Top of Records provided

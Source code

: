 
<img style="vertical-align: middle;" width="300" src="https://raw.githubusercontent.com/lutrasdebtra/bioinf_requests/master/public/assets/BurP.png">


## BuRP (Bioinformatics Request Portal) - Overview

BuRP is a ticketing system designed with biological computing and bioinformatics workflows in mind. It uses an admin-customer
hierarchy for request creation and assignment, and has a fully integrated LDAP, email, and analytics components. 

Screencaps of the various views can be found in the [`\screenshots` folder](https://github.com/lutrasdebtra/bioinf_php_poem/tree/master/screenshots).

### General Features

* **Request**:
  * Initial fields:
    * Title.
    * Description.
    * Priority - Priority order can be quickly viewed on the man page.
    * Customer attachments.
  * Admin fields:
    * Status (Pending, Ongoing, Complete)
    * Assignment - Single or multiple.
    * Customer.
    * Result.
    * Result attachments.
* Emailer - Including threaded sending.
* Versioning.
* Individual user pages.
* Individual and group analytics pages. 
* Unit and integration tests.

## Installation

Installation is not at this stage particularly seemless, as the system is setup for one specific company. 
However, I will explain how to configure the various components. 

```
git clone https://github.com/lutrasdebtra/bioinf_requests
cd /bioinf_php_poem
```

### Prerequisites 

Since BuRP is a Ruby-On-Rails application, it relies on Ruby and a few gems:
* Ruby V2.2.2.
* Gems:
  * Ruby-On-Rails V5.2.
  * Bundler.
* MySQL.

Bottom of Records provided

Brief: Go through the records above and return each line in which the word "analytics" occurs.

Answer to the problem:
hierarchy for request creation and assignment, and has a fully integrated LDAP, email, and analytics components. 
* Individual and group analytics pages. 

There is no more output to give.